Indiferencia. Esa es la segunda palabra. La primera la dejo guardada en una cartuchera, recordando a ese juguete de la niñez que hoy es menospreciado por su beligerancia. Esa cartuchera donde, de niños, guardábamos las dos pistolas que decíamos de mentira y que disparaban eso que llamábamos mixtos, dejando en el aire ese aroma a petardo mal explotado. Hoy con el paso de los años, esas cartucheras y esas pistolas de petardos, resultan un insulto, un horror para la educación y la formación de nuestros más pequeños, porque estamos invitándolos con aquellas armas al uso de la violencia.

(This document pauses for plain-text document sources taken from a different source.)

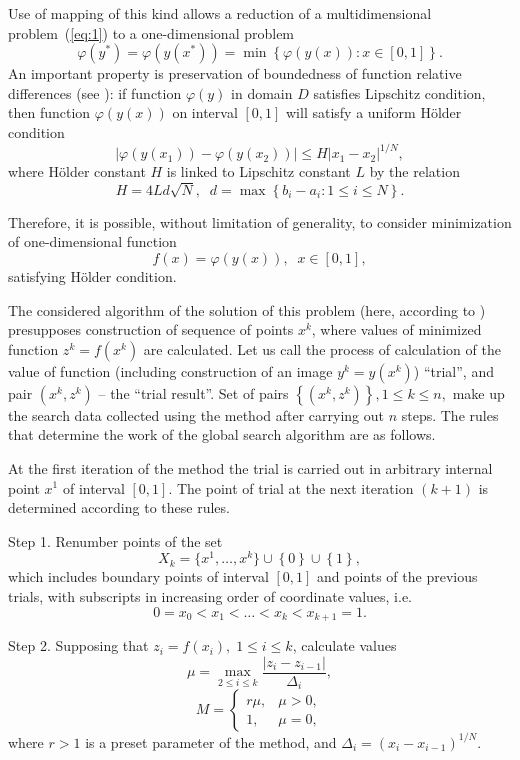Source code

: \documentclass[smallcondensed]{svjour3}     %
\begin{document}
Use of mapping of this kind allows a reduction of a multidimensional problem~(\ref{eq:1}) to a one-dimensional problem
\[
\varphi(y^\ast)=\varphi(y(x^\ast))=\min{\left\{\varphi(y(x)): x\in[0,1]\right\}}.
\]
An important property is preservation of boundedness of function relative differences  (see \cite{RefStrongin2000}): if function $\varphi(y)$ in domain $D$ satisfies Lipschitz condition, then function $\varphi(y(x))$ on interval $[0,1]$ will satisfy a uniform H{\"o}lder condition
\[
\left|\varphi(y(x_1))-\varphi(y(x_2))\right|\leq H\left|x_1-x_2\right|^{1/N},
\]
where H{\"o}lder constant $H$ is linked to Lipschitz constant $L$ by the relation
\[
H=4Ld\sqrt{N},\;\; d=\max{\left\{b_i-a_i:1\leq i \leq N\right\}}.
\]

Therefore, it is possible, without limitation of generality, to consider minimization of one-dimensional function
\[
f(x)=\varphi(y(x)), \;\; x\in[0,1],
\]
satisfying H{\"o}lder condition.

The considered algorithm of the solution of this problem (here, according to \cite{RefStrongin2000}) presupposes construction of sequence of points $x^k$, where values of minimized function $z^k = f(x^k)$ are calculated. Let us call the process of calculation of the value of function (including construction of an image $y^k=y(x^k)$) ``trial'', and pair $(x^k, z^k)$ --  the ``trial result''. Set of pairs $\left\{(x^k, z^k)\right\}, 1\leq k\leq n,$ make up the search data collected using the method after carrying out $n$ steps. The rules that determine the work of the global search algorithm are as follows.

At the first iteration of the method the trial is carried out in arbitrary internal point $x^1$ of interval $[0,1]$. The point of trial at the next iteration $(k+1)$ is determined according to these rules.

Step 1. Renumber points of the set
\[
X_k=\{x^1,\dots,x^k\}\cup\left\{0\right\}\cup\left\{1\right\},
\]
which includes boundary points of interval $[0,1]$ and points of the previous trials, with subscripts in increasing order of coordinate values, i.e.
\[
0=x_0<x_1<\dots <x_k<x_{k+1}=1.
\]

Step 2. Supposing that  $z_i=f(x_i), \; 1\leq i \leq k$, calculate values 
\begin{equation}\label{eq:11}
\mu = \max_{2\leq i \leq k}\frac{\left|z_i-z_{i-1}\right|}{\Delta_i},
\end{equation}
\[
M = \left\{
   \begin{array}{lr}
     r\mu, & \mu > 0,\\
     1, & \mu = 0,
   \end{array}
\right.
 \]
where $r>1$ is a preset parameter of the method, and $\Delta_i=\left(x_i-x_{i-1}\right)^{1/N}$.
\end{document}
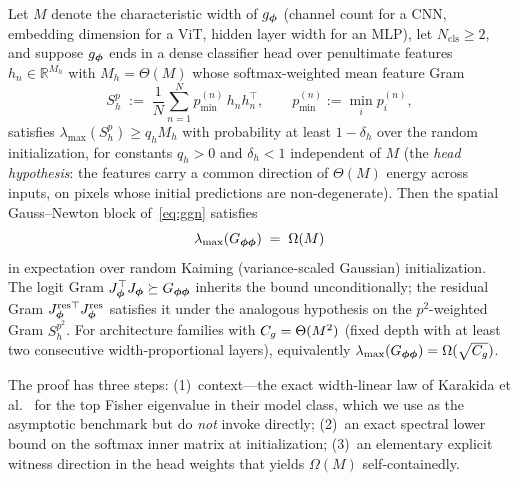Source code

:\begin{lemma}
\label{lem:phi_scaling}
Let $M$ denote the characteristic width of $g_\phip$ (channel count for a
CNN, embedding dimension for a ViT, hidden layer width for an MLP), let
$N_{\mathrm{cls}} \geq 2$, and suppose $g_\phip$ ends in a dense classifier
head over penultimate features $h_n \in \mathbb{R}^{M_h}$ with
$M_h = \Theta(M)$ whose softmax-weighted mean feature Gram
\begin{equation}
\label{eq:feature_gram}
    S_h^{p} \;:=\; \frac{1}{N} \sum_{n=1}^{N}
        p^{(n)}_{\min}\, h_n h_n^\top,
    \qquad
    p^{(n)}_{\min} := \min_i p^{(n)}_i ,
\end{equation}
satisfies $\lambda_{\max}(S_h^{p}) \geq q_h M_h$ with probability at least
$1 - \delta_h$ over the random initialization, for constants $q_h > 0$ and
$\delta_h < 1$ independent of $M$ (the \emph{head hypothesis}: the features
carry a common direction of $\Theta(M)$ energy across inputs, on pixels
whose initial predictions are non-degenerate). Then the spatial
Gauss--Newton block of~\eqref{eq:ggn} satisfies
\[
    \lambda_{\max}(G_{\phip\phip}) \;=\; \Omega(M)
\]
in expectation over random Kaiming (variance-scaled Gaussian)
initialization. The logit Gram $J_\phip^\top J_\phip \succeq G_{\phip\phip}$
inherits the bound unconditionally; the residual Gram
$J_\phip^{\mathrm{res}\top} J_\phip^{\mathrm{res}}$ satisfies it under the
analogous hypothesis on the $p^2$-weighted Gram $S_h^{p^2}$. For
architecture families with $\Cg = \Theta(M^2)$ (fixed depth with at least
two consecutive width-proportional layers), equivalently
$\lambda_{\max}(G_{\phip\phip}) = \Omega(\sqrt{\Cg})$.
\end{lemma}

The proof has three steps: (1)~context---the exact width-linear law of
Karakida et al.~\citep{karakida2019universal} for the top Fisher
eigenvalue in their model class, which we use as the asymptotic benchmark
but do \emph{not} invoke directly; (2)~an exact spectral lower bound on the
softmax inner matrix at initialization; (3)~an elementary explicit witness
direction in the head weights that yields $\Omega(M)$ self-containedly.

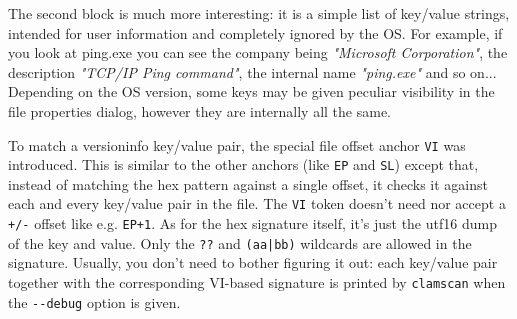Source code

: \documentclass[a4paper,titlepage,12pt]{article}
\begin{document}
    The second block is much more interesting: it is a simple list of key/value
    strings, intended for user information and completely ignored by the OS.
    For example, if you look at ping.exe you can see the company being \emph{"Microsoft
    Corporation"}, the description \emph{"TCP/IP Ping command"}, the internal name
    \emph{"ping.exe"} and so on... Depending on the OS version, some keys may be given
    peculiar visibility in the file properties dialog, however they are internally
    all the same.

    To match a versioninfo key/value pair, the special file offset anchor \verb+VI+ was
    introduced.  This is similar to the other anchors (like \verb+EP+ and \verb+SL+)
    except that, instead of matching the hex pattern against a single offset, it checks
    it against each and every key/value pair in the file. The \verb+VI+ token doesn't
    need nor accept a \verb#+/-# offset like e.g. \verb#EP+1#. As for the hex signature
    itself, it's just the utf16 dump of the key and value. Only the \verb+??+ and
    \verb+(aa|bb)+ wildcards are allowed in the signature. Usually, you don't need to
    bother figuring it out: each key/value pair together with the corresponding VI-based
    signature is printed by \verb+clamscan+ when the \verb+--debug+ option is given.
\end{document}
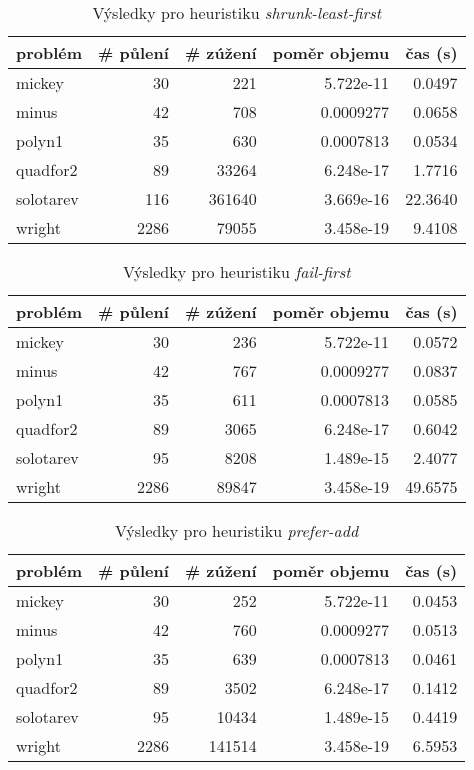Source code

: {\begin{table}[H]
\centering
\begin{tabular}{lrrrr}
\hline
problém & \# půlení & \# zúžení & poměr objemu & čas (s) \\ \hline
mickey & 30 & 221 & 5.722e-11 & 0.0497 \\
minus & 42 & 708 & 0.0009277 & 0.0658 \\
polyn1 & 35 & 630 & 0.0007813 & 0.0534 \\
quadfor2 & 89 & 33264 & 6.248e-17 & 1.7716 \\
solotarev & 116 & 361640 & 3.669e-16 & 22.3640 \\
wright & 2286 & 79055 & 3.458e-19 & 9.4108 \\
\end{tabular}
\caption{Výsledky pro heuristiku \emph{shrunk-least-first}}
\label{shrunk-least-first}
\end{table}



\begin{table}[H]
\centering
\begin{tabular}{lrrrr}
\hline
problém & \# půlení & \# zúžení & poměr objemu & čas (s) \\ \hline
mickey & 30 & 236 & 5.722e-11 & 0.0572 \\
minus & 42 & 767 & 0.0009277 & 0.0837 \\
polyn1 & 35 & 611 & 0.0007813 & 0.0585 \\
quadfor2 & 89 & 3065 & 6.248e-17 & 0.6042 \\
solotarev & 95 & 8208 & 1.489e-15 & 2.4077 \\
wright & 2286 & 89847 & 3.458e-19 & 49.6575 \\
\end{tabular}
\caption{Výsledky pro heuristiku \emph{fail-first}}
\label{fail-first}
\end{table}



\begin{table}[H]
\centering
\begin{tabular}{lrrrr}
\hline
problém & \# půlení & \# zúžení & poměr objemu & čas (s) \\ \hline
mickey & 30 & 252 & 5.722e-11 & 0.0453 \\
minus & 42 & 760 & 0.0009277 & 0.0513 \\
polyn1 & 35 & 639 & 0.0007813 & 0.0461 \\
quadfor2 & 89 & 3502 & 6.248e-17 & 0.1412 \\
solotarev & 95 & 10434 & 1.489e-15 & 0.4419 \\
wright & 2286 & 141514 & 3.458e-19 & 6.5953 \\
\end{tabular}
\caption{Výsledky pro heuristiku \emph{prefer-add}}
\label{prefer-add}
\end{table}



}
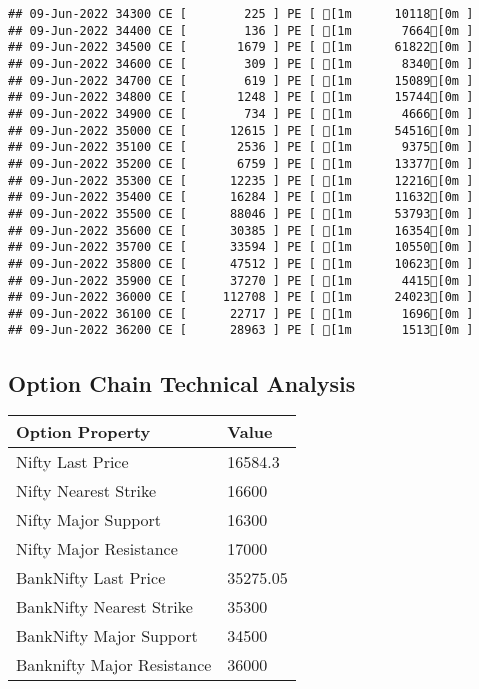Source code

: \documentclass[
]{article}
\begin{document}
\begin{verbatim}
## 09-Jun-2022 34300 CE [        225 ] PE [ [1m      10118[0m ]
## 09-Jun-2022 34400 CE [        136 ] PE [ [1m       7664[0m ]
## 09-Jun-2022 34500 CE [       1679 ] PE [ [1m      61822[0m ]
## 09-Jun-2022 34600 CE [        309 ] PE [ [1m       8340[0m ]
## 09-Jun-2022 34700 CE [        619 ] PE [ [1m      15089[0m ]
## 09-Jun-2022 34800 CE [       1248 ] PE [ [1m      15744[0m ]
## 09-Jun-2022 34900 CE [        734 ] PE [ [1m       4666[0m ]
## 09-Jun-2022 35000 CE [      12615 ] PE [ [1m      54516[0m ]
## 09-Jun-2022 35100 CE [       2536 ] PE [ [1m       9375[0m ]
## 09-Jun-2022 35200 CE [       6759 ] PE [ [1m      13377[0m ]
## 09-Jun-2022 35300 CE [      12235 ] PE [ [1m      12216[0m ]
## 09-Jun-2022 35400 CE [      16284 ] PE [ [1m      11632[0m ]
## 09-Jun-2022 35500 CE [      88046 ] PE [ [1m      53793[0m ]
## 09-Jun-2022 35600 CE [      30385 ] PE [ [1m      16354[0m ]
## 09-Jun-2022 35700 CE [      33594 ] PE [ [1m      10550[0m ]
## 09-Jun-2022 35800 CE [      47512 ] PE [ [1m      10623[0m ]
## 09-Jun-2022 35900 CE [      37270 ] PE [ [1m       4415[0m ]
## 09-Jun-2022 36000 CE [     112708 ] PE [ [1m      24023[0m ]
## 09-Jun-2022 36100 CE [      22717 ] PE [ [1m       1696[0m ]
## 09-Jun-2022 36200 CE [      28963 ] PE [ [1m       1513[0m ]
\end{verbatim}

\hypertarget{option-technical-analysis}{%
\subsection{Option Chain Technical
Analysis}\label{option-technical-analysis}}

\begin{longtable}[]{@{}ll@{}}
\toprule
Option Property & Value \\
\midrule
\endhead
Nifty Last Price & 16584.3 \\
Nifty Nearest Strike & 16600 \\
Nifty Major Support & 16300 \\
Nifty Major Resistance & 17000 \\
BankNifty Last Price & 35275.05 \\
BankNifty Nearest Strike & 35300 \\
BankNifty Major Support & 34500 \\
Banknifty Major Resistance & 36000 \\
\bottomrule
\end{longtable}
\end{document}
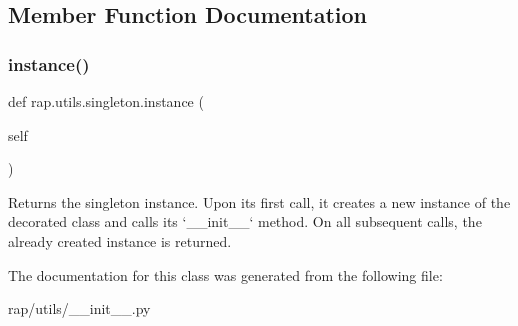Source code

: \subsection{Member Function Documentation}
\mbox{\label{classrap_1_1utils_1_1singleton_a73cd49c901fb1b01c3afe3cefd773e00}} 
\subsubsection{\texorpdfstring{instance()}{instance()}}
{\footnotesize\ttfamily def rap.\+utils.\+singleton.\+instance (\begin{DoxyParamCaption}\item[{}]{self }\end{DoxyParamCaption})}

\begin{DoxyVerb}Returns the singleton instance. Upon its first call, it creates a
new instance of the decorated class and calls its `__init__` method.
On all subsequent calls, the already created instance is returned.\end{DoxyVerb}
 

The documentation for this class was generated from the following file\+:\begin{DoxyCompactItemize}
\item 
rap/utils/\+\_\+\+\_\+init\+\_\+\+\_\+.\+py\end{DoxyCompactItemize}
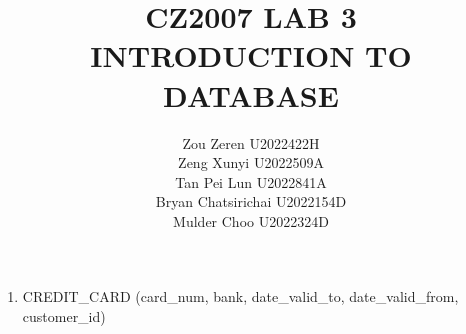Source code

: \documentclass[hidelinks,12pt]{article}
\begin{document}
\title{CZ2007 LAB 3\\
\large INTRODUCTION TO DATABASE}
\date{}
\author{
    Zou Zeren U2022422H\\
    Zeng Xunyi U2022509A\\
    Tan Pei Lun U2022841A\\
    Bryan Chatsirichai U2022154D\\
    Mulder Choo U2022324D
}
\maketitle\thispagestyle{fancy}
\newpage

\tableofcontents
\newpage
\begin{enumerate}
    \section{CREDIT\_CARD}
    \item[] CREDIT\_CARD (card\_num, bank, date\_valid\_to, date\_valid\_from, customer\_id) 




\end{enumerate}
\end{document}
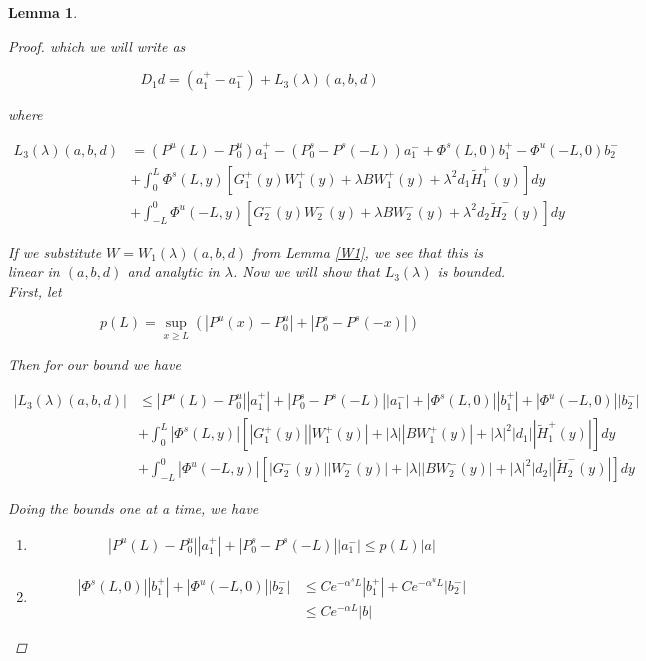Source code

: \documentclass[12pt]{article}
\newtheorem{lemma}{Lemma}
\begin{document}
\begin{lemma}
\begin{proof}
which we will write as

\begin{equation}
D_1 d = (a^+_1 - a^-_1) + L_3(\lambda)(a,b,d)
\end{equation}

where 

\begin{align*}
L_3(\lambda)(a,b,d) &= (P^u(L) - P_0^u) a^+_1 - (P_0^s - P^s(-L)) a^-_1 + \Phi^s(L, 0)b_1^+ - \Phi^u(-L, 0)b_2^- \\
&+ \int_0^L \Phi^s(L, y)[G_1^+(y) W_1^+(y) + \lambda B W_1^+(y) + \lambda^2 d_1 \tilde{H}_1^+(y) ] dy \\
&+ \int_{-L}^0 \Phi^u(-L, y)[G_2^-(y) W_2^-(y) + \lambda B W_2^-(y) + \lambda^2 d_2 \tilde{H}_2^-(y) ] dy 
\end{align*}

If we substitute $W = W_1(\lambda)(a,b,d)$ from Lemma \ref{W1}, we see that this is linear in $(a,b,d)$ and analytic in $\lambda$. Now we will show that $L_3(\lambda)$ is bounded. First, let

\[
p(L) = \sup_{x \geq L} (|P^u(x) - P_0^u| + |P_0^s - P^s(-x)|)
\]

Then for our bound we have

\begin{align*}
|L_3(\lambda)(a,b,d)| &\leq |P^u(L) - P_0^u|| a^+_1| + |P_0^s - P^s(-L)||a^-_1| + |\Phi^s(L, 0)||b_1^+| + |\Phi^u(-L, 0)||b_2^-| \\
&+ \int_0^L |\Phi^s(L, y)|[|G_1^+(y)||W_1^+(y)| + |\lambda| |B W_1^+(y)| + |\lambda|^2 |d_1| |\tilde{H}_1^+(y)| ] dy \\
&+ \int_{-L}^0 |\Phi^u(-L, y)|[|G_2^-(y)||W_2^-(y)| + |\lambda| |B W_2^-(y)| + |\lambda|^2 |d_2| |\tilde{H}_2^-(y)| ] dy 
\end{align*}

Doing the bounds one at a time, we have

\begin{enumerate}

\item
\begin{align*}
|P^u(L) - P_0^u|| a^+_1| + |P_0^s - P^s(-L)||a^-_1| \leq p(L)|a|
\end{align*}

\item
\begin{align*}
|\Phi^s(L, 0)||b_1^+| + |\Phi^u(-L, 0)||b_2^-| &\leq C e^{-\alpha^s L} |b_1^+| + C e^{-\alpha^u L}|b_2^-| \\
&\leq C e^{-\alpha L}|b|
\end{align*}


\end{enumerate}
\end{proof}
\end{lemma}
\end{document}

Y, por supuesto, nadie quiere educar a sus hijos bajo ningún elemento que nos lleve a la violencia.

Por lo tanto, utilizo la segunda palabra que se me ha venido a la mente, ejerciendo ese derecho propio de autocensura que uno puede usar sin que nadie lo sepa, aunque ahora no me importe que se conozca. Quizás alguno me venga a decir que no ejerzo mi libertad de expresión, que a qué viene ese ejercicio de censura en estos tiempos, cuando es un derecho que hemos ganado con la democracia, con la lucha por la consecución de los derechos humanos. Y claro que sí, cuánta razón llevan esos ilustrados que me dicen que debo no callarme y que ejerza por ello mi libertad de expresión. Y me ponen el ejemplo que no hace muchas fechas, todos los responsables políticos salieron a la calle, asaltaron las avenidas, y detrás de una pancarta protestaron por la muerte de unos periodistas, bajo ese paraguas de un ataque a la libertad de expresión. Cuánta razón llevan esos ilustrados. No me había dado cuenta de ello. Después de tanto tiempo, hoy debo ejercer ese derecho porque son nuestros mayores los que han luchado para ello.

Pues bien, en ese ejercicio de mi libertad de expresión, os condeno a todos. Esa indiferencia a mí me da vergüenza. Vosotros, los ilustrados, esos que se han disfrazado de representantes públicos y políticos, estáis mostrando una indiferencia que me avergüenza. ¿Cómo pretendéis construir una sociedad mejor basándola en esa indiferencia? ¿no es quizás esa indiferencia un arma más peligrosa que esas pistolas de petardos?

Hace unos días, han muerto más de setecientas personas. Repito, setecientas personas. Personas que huyen de la miseria, del hambre, o de esos que les impiden ejercer su propio derecho y libertad de expresión. Y sin embargo, en esta vieja Europa, esta autoproclamada tierra de las libertades, hemos dado la espalda a esos muertos, porque quizás no todos los muertos valgan lo mismo. Todos han pensado que esos que estaban cruzando el mar, no eran de los nuestros.

¿Dónde se han perdido ahora las pancartas?